The Metal runtime works the same way on Apple Silicon Macs: just replace
`"cuda"` with `"metal"`.

## Model cooking with `tract`

Over the years of `tract` development, it became clear that beside "training"
and "running", there was a third time in the life-cycle of a model. One of
our contributors nicknamed it "model cooking" and the term stuck. This extra stage
is about all what happens after the training and before running.

If training and Runtime are relatively easy to define, the model cooking gets a
bit less obvious. It comes from the realisation that the training form (an ONNX
or TensorFlow file or ste of files) of a model may is usually not the most
convenient form for running it. Every time a device loads a model in ONNX form
and transform it into a suitable form for runtime, it goes through the same
series or more or less complicated operations, that can amount to several
seconds of high-CPU usage for current models. When running the model on a
device, this can have several negative impact on experience: the device will
take time to start-up, consume a lot of battery energy to get ready, maybe fight
over CPU availability with other processes trying to get ready at the same
instant on the device.

As this sequence of operations is generally the same, it becomes relevant to
persist the model resulting of the transformation. It could be persisted at the
first application start-up for instance. But it could also be "prepared", or
"cooked" before distribution to the devices.

## Cooking to NNEF

`tract` supports NNEF. It can read a NNEF neural network and run it. But it can
also dump its preferred representation of a model in NNEF.

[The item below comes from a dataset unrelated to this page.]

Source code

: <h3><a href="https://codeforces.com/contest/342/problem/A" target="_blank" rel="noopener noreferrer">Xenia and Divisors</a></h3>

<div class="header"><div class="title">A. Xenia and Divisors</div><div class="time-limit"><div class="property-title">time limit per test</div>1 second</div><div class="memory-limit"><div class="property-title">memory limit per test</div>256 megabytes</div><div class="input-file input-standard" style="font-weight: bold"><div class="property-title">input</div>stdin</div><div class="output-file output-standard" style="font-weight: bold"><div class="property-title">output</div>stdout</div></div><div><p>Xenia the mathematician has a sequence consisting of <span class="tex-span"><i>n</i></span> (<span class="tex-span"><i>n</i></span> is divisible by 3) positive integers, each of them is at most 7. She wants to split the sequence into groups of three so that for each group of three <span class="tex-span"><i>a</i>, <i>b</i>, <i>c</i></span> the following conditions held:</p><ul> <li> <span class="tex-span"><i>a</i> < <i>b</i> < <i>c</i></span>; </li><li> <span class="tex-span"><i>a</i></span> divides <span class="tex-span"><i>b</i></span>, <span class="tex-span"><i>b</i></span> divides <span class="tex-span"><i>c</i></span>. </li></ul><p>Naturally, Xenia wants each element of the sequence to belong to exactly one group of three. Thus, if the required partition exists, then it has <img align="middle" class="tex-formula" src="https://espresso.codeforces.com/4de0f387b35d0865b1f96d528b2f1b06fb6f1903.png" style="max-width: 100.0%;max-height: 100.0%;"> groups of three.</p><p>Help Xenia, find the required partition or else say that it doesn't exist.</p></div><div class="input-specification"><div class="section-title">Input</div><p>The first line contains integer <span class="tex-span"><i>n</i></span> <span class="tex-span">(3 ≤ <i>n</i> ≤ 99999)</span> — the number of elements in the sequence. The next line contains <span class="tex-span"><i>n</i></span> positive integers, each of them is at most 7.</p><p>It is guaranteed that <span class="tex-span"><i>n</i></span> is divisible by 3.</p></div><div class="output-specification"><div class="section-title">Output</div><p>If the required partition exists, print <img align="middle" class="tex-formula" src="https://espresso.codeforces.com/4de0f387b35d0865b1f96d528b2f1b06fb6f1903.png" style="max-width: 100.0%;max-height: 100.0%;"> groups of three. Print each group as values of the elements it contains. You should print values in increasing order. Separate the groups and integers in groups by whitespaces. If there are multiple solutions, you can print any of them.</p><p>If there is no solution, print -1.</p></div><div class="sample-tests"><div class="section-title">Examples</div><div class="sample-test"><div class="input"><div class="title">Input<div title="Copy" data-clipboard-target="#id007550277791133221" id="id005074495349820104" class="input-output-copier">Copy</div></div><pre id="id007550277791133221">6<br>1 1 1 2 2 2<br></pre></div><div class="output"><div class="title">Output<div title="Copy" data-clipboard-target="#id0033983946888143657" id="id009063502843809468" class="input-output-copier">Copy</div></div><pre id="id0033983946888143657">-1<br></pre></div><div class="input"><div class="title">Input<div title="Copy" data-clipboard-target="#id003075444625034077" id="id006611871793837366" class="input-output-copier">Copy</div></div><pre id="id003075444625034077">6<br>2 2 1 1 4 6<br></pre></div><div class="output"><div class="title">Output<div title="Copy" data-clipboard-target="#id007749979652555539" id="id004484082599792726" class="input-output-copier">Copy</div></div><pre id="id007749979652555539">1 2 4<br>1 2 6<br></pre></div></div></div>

At this stage, a possible path to production for a neural model becomes can be drawn:
* model is trained, typically on big servers on the cloud, and exported to ONNX.
* model is cooked, simplified, using `tract` command line or python bindings.
* model is shipped to devices or servers in charge of running it.

## Testing and benching models early

As soon as the model is in ONNX form, `tract` can load and run it. It gives
opportunities to validate and test on the training system, asserting early on that
`tract` will compute at runtime the same result than what the training model
predicts, limiting the risk of late-minute surprise.

But tract command line can also be used to bench and profile an ONNX model on
the target system answering very early the "will the device be fast enough"
question. The nature of neural network is such that in many cases an
untrained model, or a poorly trained one will perform the same computations than
the final model, so it may be possible to bench the model for on-device
efficiency before going through a costly and long model training.

## tract-opl

NNEF is a pretty little standard. But we needed to go beyond it and we extended
it in several ways. For instance, NNEF does not provide syntax for recurring
neural network (LSTM and friends), which are an absolute must in signal and voice
processing. `tract` also supports symbolic dimensions, which are useful to
represent a late bound batch dimension (if you don't know in advance how many
inputs will have to be computed concurrently).

## Pulsing

For interactive applications where time plays a role (voice, signal, ...),
`tract` can automatically transform batch models, to equivalent streaming models
suitable for runtime. While batch models are presented at training time the
whole signal in one go, a streaming model received the signal by "pulse" and
produces step by step the same output that the batching model.

It does not work for every model, `tract` can obviously not generate a model
where the output at a time depends on input not received yet. Of course, models
have to be *causal* to be pulsable. For instance, a bi-directional LSTM is not
pulsable. Most convolution nets can be made causal at designe time by padding,
or at cooking time by adding fixed delays.

This cooking step is a recurring annoyance in the real-time voice and signal
field : it can be done manually, but is very easy to get wrong. `tract` makes
it automactic.